Silver half dollars
Franklin half dollars are silver half dollars that offer a pure silver play with the kick of coins, which can pick up premiums in markets with heavy public participation. Franklin half dollars bear likeness of Benjamin Franklin, hence their names. The reverse carries the image of the Liberty Bell.
Ben Franklin half dollars are 90% silver and 10% copper. Each coin, when minted, contained 0.36169 ounce of silver. A bag ($1,000 face — 2,000 coins) of circulated Franklin half dollars weighs right at 55 pounds on a bathroom scale and will yield 718-720 ounces of silver if smelted. Between 1948 and1963, the U.S. Mint produced approximately 309.4 million Benjamin Franklin half dollars.
Silver Half Dollar Market
In the 1970s, investors who bought circulated silver half dollars received mixes of Franklin half dollars, Kennedy, and Walking Liberty half dollars , but mostly Franklin and Kennedy coins. Generally, bags of silver half dollars carried no premiums over dimes and quarters, as all pre-1965 U.S. 90% silver coins were abundant.
By the 1980s, the smelting of 90% coins became commonplace. Still, bags of 90% silver coins were plentiful. Yet following the 1980s melt, silver half dollars sometimes picked up premiums over dimes and quarters.
During the 1990s, after a decade of heavy smelting of 90% coins, silver half dollars often sold at premiums to dimes and quarters. When silver half dollars didn’t sell at premiums to dimes and quarters in ’90s, it was during periods of little interest in silver, such as in the early 1990s before silver enjoyed a run-up.
Silver Half Dollar Premiums
Y2K buying in 1999 put premiums on all 90% silver coins, and silver half dollars sold at solid premiums over dimes and quarters. However, during the Y2K wash-out in 2000 and early 2001, when people who had bought in 1999 began dumping, silver half dollars did not carry premiums.
People who bought because of Y2K did so because they feared a collapse of the world’s economy, not because of silver’s supply/demand fundamentals or because they knew the dangers of paper money and wanted an alternative. So, when Y2K became a nonevent, 90% silver coins poured into the market. That selling, however, was short lived.
By 2001, silver half dollars began picking up premiums over dimes and quarters. By summer 2002, a strong demand for silver half dollars caused them to be separated into bags of Franklin, Kennedy, and Walking Liberty silver half dollars. Walking Liberty silver half dollars picked up the largest premiums followed by the Franklin half dollars, and then the ’64 Kennedy half dollars.
Basically, investors who buy bags of junk U.S. 90% silver coins are making silver bullion investments. However, certain types of 90% silver coins have the potential to pick up premiums when the public comes heavily to the silver market. Franklin half dollars are among those special coins.

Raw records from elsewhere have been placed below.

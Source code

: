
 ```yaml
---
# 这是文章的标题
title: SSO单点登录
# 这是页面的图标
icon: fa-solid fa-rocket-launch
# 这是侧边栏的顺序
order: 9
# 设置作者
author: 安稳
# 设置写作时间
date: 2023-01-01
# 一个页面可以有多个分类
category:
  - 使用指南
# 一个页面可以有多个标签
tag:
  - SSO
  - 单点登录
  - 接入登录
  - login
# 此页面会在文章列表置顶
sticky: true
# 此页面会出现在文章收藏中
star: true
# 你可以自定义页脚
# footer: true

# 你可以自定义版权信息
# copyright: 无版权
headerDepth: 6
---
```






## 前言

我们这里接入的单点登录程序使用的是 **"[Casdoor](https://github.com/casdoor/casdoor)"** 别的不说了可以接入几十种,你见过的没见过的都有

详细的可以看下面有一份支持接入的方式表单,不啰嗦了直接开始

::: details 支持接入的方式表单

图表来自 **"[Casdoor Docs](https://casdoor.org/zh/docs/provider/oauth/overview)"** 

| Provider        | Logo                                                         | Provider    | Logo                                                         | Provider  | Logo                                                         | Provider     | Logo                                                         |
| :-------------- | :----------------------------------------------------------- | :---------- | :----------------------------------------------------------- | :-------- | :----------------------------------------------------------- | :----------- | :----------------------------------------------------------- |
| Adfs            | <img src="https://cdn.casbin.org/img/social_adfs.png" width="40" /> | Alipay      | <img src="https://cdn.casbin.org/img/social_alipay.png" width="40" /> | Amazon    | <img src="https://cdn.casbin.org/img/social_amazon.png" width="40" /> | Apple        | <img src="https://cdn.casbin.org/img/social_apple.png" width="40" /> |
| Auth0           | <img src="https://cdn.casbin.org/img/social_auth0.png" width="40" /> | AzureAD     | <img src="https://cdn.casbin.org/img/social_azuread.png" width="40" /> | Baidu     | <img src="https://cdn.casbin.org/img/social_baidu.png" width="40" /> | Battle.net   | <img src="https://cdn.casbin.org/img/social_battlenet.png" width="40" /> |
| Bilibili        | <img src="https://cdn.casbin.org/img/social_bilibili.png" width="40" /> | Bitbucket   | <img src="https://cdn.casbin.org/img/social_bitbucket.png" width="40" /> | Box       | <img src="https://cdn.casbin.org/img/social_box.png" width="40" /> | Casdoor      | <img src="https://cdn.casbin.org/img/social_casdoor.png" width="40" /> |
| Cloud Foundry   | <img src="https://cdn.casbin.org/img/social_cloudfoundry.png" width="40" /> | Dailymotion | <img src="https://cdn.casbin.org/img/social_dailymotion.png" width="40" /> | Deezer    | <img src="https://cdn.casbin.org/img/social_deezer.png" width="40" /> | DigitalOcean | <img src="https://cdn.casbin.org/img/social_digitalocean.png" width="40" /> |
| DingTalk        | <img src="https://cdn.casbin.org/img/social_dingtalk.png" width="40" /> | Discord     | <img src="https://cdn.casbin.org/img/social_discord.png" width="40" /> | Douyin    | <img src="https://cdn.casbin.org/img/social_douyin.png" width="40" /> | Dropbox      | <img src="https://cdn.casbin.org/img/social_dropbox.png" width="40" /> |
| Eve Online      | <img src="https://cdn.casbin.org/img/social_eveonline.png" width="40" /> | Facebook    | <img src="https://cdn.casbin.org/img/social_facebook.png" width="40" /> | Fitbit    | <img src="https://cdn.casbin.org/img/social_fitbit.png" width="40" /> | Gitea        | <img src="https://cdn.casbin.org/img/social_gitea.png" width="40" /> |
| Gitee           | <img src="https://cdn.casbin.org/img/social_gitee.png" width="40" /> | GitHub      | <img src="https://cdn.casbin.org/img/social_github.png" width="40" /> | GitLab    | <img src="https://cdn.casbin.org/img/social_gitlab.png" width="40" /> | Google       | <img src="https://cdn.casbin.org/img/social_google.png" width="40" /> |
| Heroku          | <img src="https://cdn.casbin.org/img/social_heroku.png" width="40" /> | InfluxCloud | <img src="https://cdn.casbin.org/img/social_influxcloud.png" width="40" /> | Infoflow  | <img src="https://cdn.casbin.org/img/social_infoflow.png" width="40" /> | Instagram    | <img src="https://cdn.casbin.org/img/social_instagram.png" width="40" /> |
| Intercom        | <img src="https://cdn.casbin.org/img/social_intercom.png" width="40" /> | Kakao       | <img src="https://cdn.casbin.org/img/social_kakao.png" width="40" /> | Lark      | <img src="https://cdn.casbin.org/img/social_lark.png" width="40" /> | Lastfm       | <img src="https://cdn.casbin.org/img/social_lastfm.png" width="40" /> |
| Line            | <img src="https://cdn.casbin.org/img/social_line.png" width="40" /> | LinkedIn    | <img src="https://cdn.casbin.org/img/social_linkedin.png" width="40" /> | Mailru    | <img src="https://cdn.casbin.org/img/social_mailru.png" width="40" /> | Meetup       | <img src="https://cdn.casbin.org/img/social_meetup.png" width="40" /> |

Ben Franklin Half Dollars are unique
Ben Franklin half dollars are unique because they were minted using only 90% silver. This is true also for Walking Liberty silver half dollars and Mercury dimes. In contrast, Roosevelt dimes and Washington quarters have been turned out with a 90% alloy (pre-1965 dates) and with a cupro-nickel alloy (1965 to current dates). Kennedy silver half dollars have been minted with three alloys: 90% silver for the 1964 coins, 40% silver for the 1965-1969 dates, and a cupro-nickel alloy since 1970.
Because Ben Franklin half dollars were minted with only 90% silver, you do not have to look at their dates to know that they are 90% silver. That is one reason Franklin half dollars and Mercury dimes carry premiums over other circulated 90% coins. Walking Liberty half dollars carry still higher premiums because of the popular Walking Liberty design on the front and because they are in short supply.